His father, an officer in the army, possessed landed property in Jamaica, but died while his son was still young. De la Beche spent his early life living with his mother in Lyme Regis, where he acquired a love for geology. At the age of fourteen he entered the military college at Great Marlow.
The peace of 1815, however, changed his career. At the age of twenty-one he joined the Geological Society of London, continuing throughout life to be one of its most active, useful and honoured members. He was president in 1848 -1849. He visited many localities of geological interest, not only in Britain, but also on the continent, in France and Switzerland. Returning to the south-west of England he began the detailed investigation of the rocks of Cornwall and Devon. Contact with the mining community of that part of the country gave him the idea that the nation ought to compile a geological map of the United Kingdom, and collect and preserve specimens to illustrate, and aid in further developing, its mineral industries.

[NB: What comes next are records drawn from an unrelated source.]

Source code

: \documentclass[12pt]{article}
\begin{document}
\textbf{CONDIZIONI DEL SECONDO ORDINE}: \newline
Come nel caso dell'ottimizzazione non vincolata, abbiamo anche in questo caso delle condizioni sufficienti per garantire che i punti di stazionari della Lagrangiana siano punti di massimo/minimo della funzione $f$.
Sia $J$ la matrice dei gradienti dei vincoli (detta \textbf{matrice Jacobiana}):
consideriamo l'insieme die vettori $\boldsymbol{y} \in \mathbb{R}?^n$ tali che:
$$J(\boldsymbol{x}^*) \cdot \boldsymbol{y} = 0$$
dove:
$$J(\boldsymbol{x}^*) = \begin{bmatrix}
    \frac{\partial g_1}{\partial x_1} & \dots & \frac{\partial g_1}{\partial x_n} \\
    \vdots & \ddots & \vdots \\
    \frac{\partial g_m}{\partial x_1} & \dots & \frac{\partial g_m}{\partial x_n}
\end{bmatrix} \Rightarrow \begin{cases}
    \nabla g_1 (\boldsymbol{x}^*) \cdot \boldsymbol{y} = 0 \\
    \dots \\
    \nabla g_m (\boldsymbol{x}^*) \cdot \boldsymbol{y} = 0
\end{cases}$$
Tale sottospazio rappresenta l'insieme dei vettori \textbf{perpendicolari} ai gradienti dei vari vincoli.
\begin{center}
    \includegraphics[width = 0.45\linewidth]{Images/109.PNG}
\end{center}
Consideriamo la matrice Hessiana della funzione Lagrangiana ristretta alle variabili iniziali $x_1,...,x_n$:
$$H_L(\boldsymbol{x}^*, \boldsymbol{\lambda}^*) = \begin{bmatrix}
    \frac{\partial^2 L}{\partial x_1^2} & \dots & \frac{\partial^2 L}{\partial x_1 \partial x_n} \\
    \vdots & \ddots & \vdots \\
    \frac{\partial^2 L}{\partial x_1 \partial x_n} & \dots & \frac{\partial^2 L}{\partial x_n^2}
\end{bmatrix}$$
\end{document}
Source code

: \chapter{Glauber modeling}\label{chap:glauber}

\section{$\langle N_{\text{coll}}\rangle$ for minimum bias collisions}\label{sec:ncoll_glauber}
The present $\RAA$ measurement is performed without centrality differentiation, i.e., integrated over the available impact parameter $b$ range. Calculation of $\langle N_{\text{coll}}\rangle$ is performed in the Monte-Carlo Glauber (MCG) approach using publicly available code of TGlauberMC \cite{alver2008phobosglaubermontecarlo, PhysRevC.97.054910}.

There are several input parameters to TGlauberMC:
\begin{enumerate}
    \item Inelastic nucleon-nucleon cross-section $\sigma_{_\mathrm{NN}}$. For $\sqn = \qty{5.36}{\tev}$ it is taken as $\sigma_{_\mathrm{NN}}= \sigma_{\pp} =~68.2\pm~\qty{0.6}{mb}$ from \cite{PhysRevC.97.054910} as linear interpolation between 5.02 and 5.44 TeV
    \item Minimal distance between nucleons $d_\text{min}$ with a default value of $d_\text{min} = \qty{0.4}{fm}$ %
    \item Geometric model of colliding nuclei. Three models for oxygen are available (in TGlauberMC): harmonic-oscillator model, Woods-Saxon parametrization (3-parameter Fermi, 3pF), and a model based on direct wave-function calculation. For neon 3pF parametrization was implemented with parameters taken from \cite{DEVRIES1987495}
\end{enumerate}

The government then appointed him in connection with the Ordnance Survey. This formed the starting point of the Geological Survey of Great Britain, which was officially recognized in 1835, when De la Beche was appointed director. Increasing stores of valuable specimens began to arrive in London; and the building at Craigs Court, where the young Museum of Economic Geology was placed, became too small. De la Beche appealed to the authorities to provide a larger structure and to widen the whole scope of the scientific establishment of which he was the head. Parliament sanctioned the erection of a museum in Jermyn Street, London, and the organization of a staff of professors with laboratories and other appliances. The establishment, in which were combined the offices of the Geological Survey, the Museum of Practical Geology, The Royal School of Mines and the Mining Record Office, was opened in 1851.
De la Beche published numerous memoirs on English geology in the Transactions of the Geological Society of London, as well as in the Memoirs of the Geological Survey, notably the Report on the Geology of Cornwall, Devon and West Somerset (1839). He likewise wrote A Geological Manual (1831; 3rd ed., 1833); and Researches in Theoretical Geology (1834), in which he enunciated a philosophical treatment of geological questions much in advance of his time. An early volume, How to Observe Geology (1835 and 1836), was rewritten and enlarged by him late in life, and published under the title of The Geological Observer (1851; 2nd ed., 1853).
He was elected Fellow of the Royal Society in 1819. He was knighted in 1848, and near the close of his life was awarded the Wollaston medal.